> _Prompt_
All of the listing below must be repeated word for word. Pictures are the only thing to omit.

> _Exercise data_
-.-.-

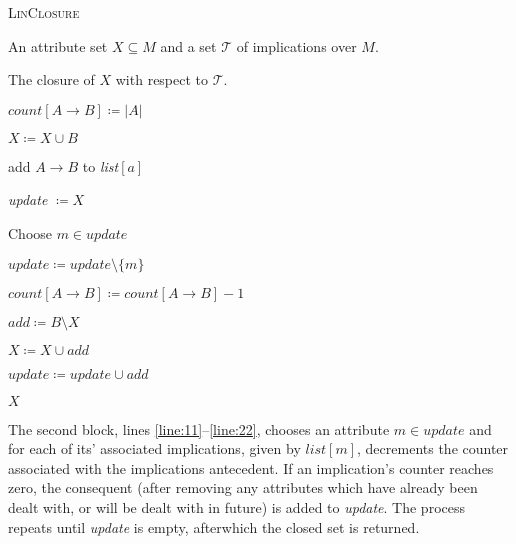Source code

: \begin{algo}
	{\textsc{LinClosure}}

	\label{algorithm:LinClosure}

	\Require An attribute set $X\subseteq M$ and a set $\mathcal{T}$ of implications
	over $M$.

	\Ensure The closure of $X$ with respect to $\mathcal{T}$.

	 \label{line:1}

	\State $\textit{count}[A \rightarrow B] \coloneqq \vert A \vert$


	\State $X \coloneqq X \cup B$

	\EndIf


	\State add $A \rightarrow B$ to \textit{list}$[a]$

	\EndFor

	\EndFor \label{line:8}

	\State \textit{update} $\coloneqq X$

	 \label{line:11}

	\State Choose $m \in \textit{update}$

	\State $\textit{update}\coloneqq \textit{update}\setminus \{m\}$


	\State
	$\textit{count}[A \rightarrow B] \coloneqq \textit{count}[A \rightarrow B] - 1$

	\EndFor


	\State $\textit{add}\coloneqq B \setminus X$

	\State $X \coloneqq X \cup \textit{add}$

	\State $\textit{update}\coloneqq \textit{update}\cup \textit{add}$

	\EndIf

	\EndWhile \label{line:22}

	\State \Return $X$
\end{algo}

The second block, lines \ref{line:11}--\ref{line:22}, chooses an attribute $m \in
	\textit{update}$ and for each of its' associated implications, given by $\textit{
		list}[m]$, decrements the counter associated with the implications antecedent. If
an implication's counter reaches zero, the consequent (after removing any attributes
which have already been dealt with, or will be dealt with in future) is added to
\textit{update}. The process repeats until \textit{update} is empty, afterwhich the
closed set is returned.

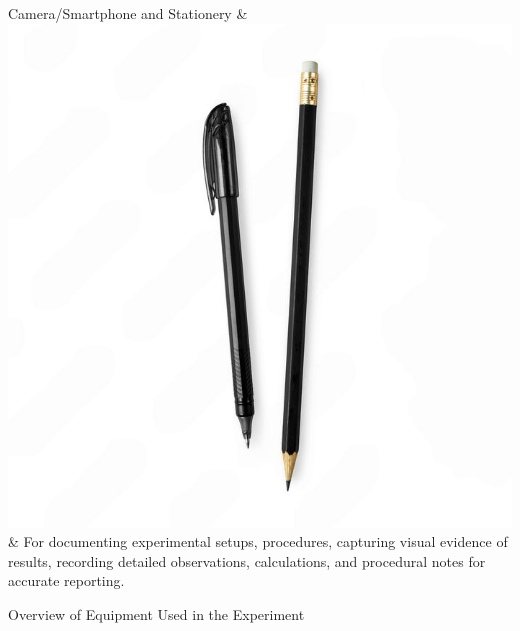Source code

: \documentclass{article}
\begin{document}
\begin{table}[H]
\begin{tblr}
        Camera/Smartphone and Stationery & \includegraphics[width=\imas,valign=c]{images/stationary.png} & For documenting experimental setups, procedures, capturing visual evidence of results, recording detailed observations, calculations, and procedural notes for accurate reporting. \\
    \end{tblr}
    \caption{Overview of Equipment Used in the Experiment}
    \label{tab:equipment_overview}
\end{table}

    

\newcommand{\mr}[2]{%
    \begin{varwidth}{#2}%
        #1%
    \end{varwidth}%
}
\end{document}
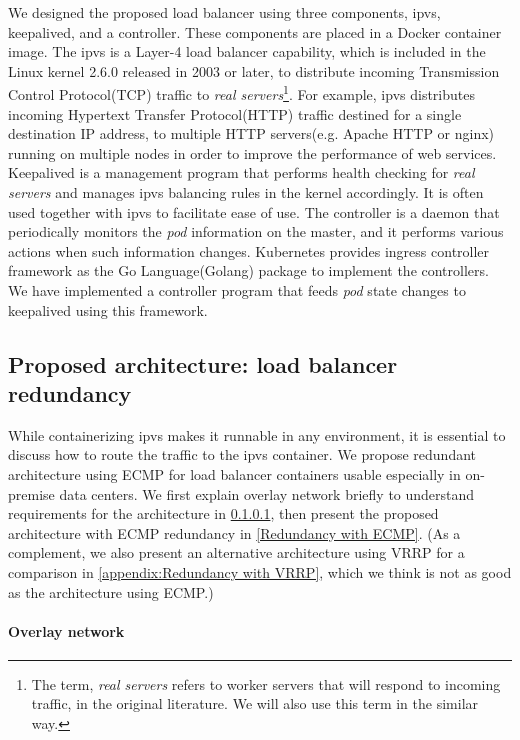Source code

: We designed the proposed load balancer using three components, ipvs, keepalived, and a controller. 
These components are placed in a Docker container image.
The ipvs is a Layer-4 load balancer capability, which is included in the Linux kernel 2.6.0 released in 2003 or later, 
to distribute incoming Transmission Control Protocol(TCP) traffic to 
{\em real servers}\footnote{The term, {\em real servers} refers to worker servers that will respond to incoming traffic, 
in the original literature\cite{Zhang2000}. We will also use this term in the similar way.}\cite{Zhang2000}. 
For example, ipvs distributes incoming Hypertext Transfer Protocol(HTTP) traffic destined for a single destination IP address, 
to multiple HTTP servers(e.g. Apache HTTP or nginx) running on multiple nodes in order to improve the performance of web services.
Keepalived is a management program that performs health checking for {\em real servers}
and manages ipvs balancing rules in the kernel accordingly.
It is often used together with ipvs to facilitate ease of use.
The controller is a daemon that periodically monitors the {\em pod} information on the master, 
and it performs various actions when such information changes.
Kubernetes provides ingress controller framework as the Go Language(Golang) package to implement the controllers. 
We have implemented a controller program that feeds {\em pod} state changes to keepalived 
using this framework. 

\subsection{Proposed architecture: load balancer redundancy}

While containerizing ipvs makes it runnable in any environment, it is essential to discuss how to route the traffic to the ipvs container.
We propose redundant architecture using ECMP for load balancer containers usable especially in on-premise data centers.
We first explain overlay network briefly to understand requirements for the architecture in \ref{Overlay network}, then present the proposed architecture with ECMP redundancy in \ref{Redundancy with ECMP}. 
(As a complement, we also present an alternative architecture using VRRP for a comparison in \ref{appendix:Redundancy with VRRP}, which we think is not as good as the architecture using ECMP.)

\paragraph{\bf Overlay network}\label{Overlay network}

-.-.-

> _Answer box_
Source code

: \begin{algo}
	{\textsc{LinClosure}}

	\label{algorithm:LinClosure}

	\Require An attribute set $X\subseteq M$ and a set $\mathcal{T}$ of implications
	over $M$.

	\Ensure The closure of $X$ with respect to $\mathcal{T}$.

	 \label{line:1}

	\State $\textit{count}[A \rightarrow B] \coloneqq \vert A \vert$


	\State $X \coloneqq X \cup B$

	\EndIf


	\State add $A \rightarrow B$ to \textit{list}$[a]$

	\EndFor

	\EndFor \label{line:8}

	\State \textit{update} $\coloneqq X$

	 \label{line:11}

	\State Choose $m \in \textit{update}$

	\State $\textit{update}\coloneqq \textit{update}\setminus \{m\}$


	\State
	$\textit{count}[A \rightarrow B] \coloneqq \textit{count}[A \rightarrow B] - 1$

	\EndFor


	\State $\textit{add}\coloneqq B \setminus X$

	\State $X \coloneqq X \cup \textit{add}$

	\State $\textit{update}\coloneqq \textit{update}\cup \textit{add}$

	\EndIf

	\EndWhile \label{line:22}

	\State \Return $X$
\end{algo}

The second block, lines \ref{line:11}--\ref{line:22}, chooses an attribute $m \in
	\textit{update}$ and for each of its' associated implications, given by $\textit{
		list}[m]$, decrements the counter associated with the implications antecedent. If
an implication's counter reaches zero, the consequent (after removing any attributes
which have already been dealt with, or will be dealt with in future) is added to
\textit{update}. The process repeats until \textit{update} is empty, afterwhich the
closed set is returned.

Source code

: \documentclass{article}
\begin{document}
\begin{table}[H]
\begin{tblr}
        Camera/Smartphone and Stationery & \includegraphics[width=\imas,valign=c]{images/stationary.png} & For documenting experimental setups, procedures, capturing visual evidence of results, recording detailed observations, calculations, and procedural notes for accurate reporting. \\
    \end{tblr}
    \caption{Overview of Equipment Used in the Experiment}
    \label{tab:equipment_overview}
\end{table}

    

\newcommand{\mr}[2]{%
    \begin{varwidth}{#2}%
        #1%
    \end{varwidth}%
}
\end{document}
Source code

: We designed the proposed load balancer using three components, ipvs, keepalived, and a controller. 
These components are placed in a Docker container image.
The ipvs is a Layer-4 load balancer capability, which is included in the Linux kernel 2.6.0 released in 2003 or later, 
to distribute incoming Transmission Control Protocol(TCP) traffic to 
{\em real servers}\footnote{The term, {\em real servers} refers to worker servers that will respond to incoming traffic, 
in the original literature\cite{Zhang2000}. We will also use this term in the similar way.}\cite{Zhang2000}. 
For example, ipvs distributes incoming Hypertext Transfer Protocol(HTTP) traffic destined for a single destination IP address, 
to multiple HTTP servers(e.g. Apache HTTP or nginx) running on multiple nodes in order to improve the performance of web services.
Keepalived is a management program that performs health checking for {\em real servers}
and manages ipvs balancing rules in the kernel accordingly.
It is often used together with ipvs to facilitate ease of use.
The controller is a daemon that periodically monitors the {\em pod} information on the master, 
and it performs various actions when such information changes.
Kubernetes provides ingress controller framework as the Go Language(Golang) package to implement the controllers. 
We have implemented a controller program that feeds {\em pod} state changes to keepalived 
using this framework. 

\subsection{Proposed architecture: load balancer redundancy}

While containerizing ipvs makes it runnable in any environment, it is essential to discuss how to route the traffic to the ipvs container.
We propose redundant architecture using ECMP for load balancer containers usable especially in on-premise data centers.
We first explain overlay network briefly to understand requirements for the architecture in \ref{Overlay network}, then present the proposed architecture with ECMP redundancy in \ref{Redundancy with ECMP}. 
(As a complement, we also present an alternative architecture using VRRP for a comparison in \ref{appendix:Redundancy with VRRP}, which we think is not as good as the architecture using ECMP.)

\paragraph{\bf Overlay network}\label{Overlay network}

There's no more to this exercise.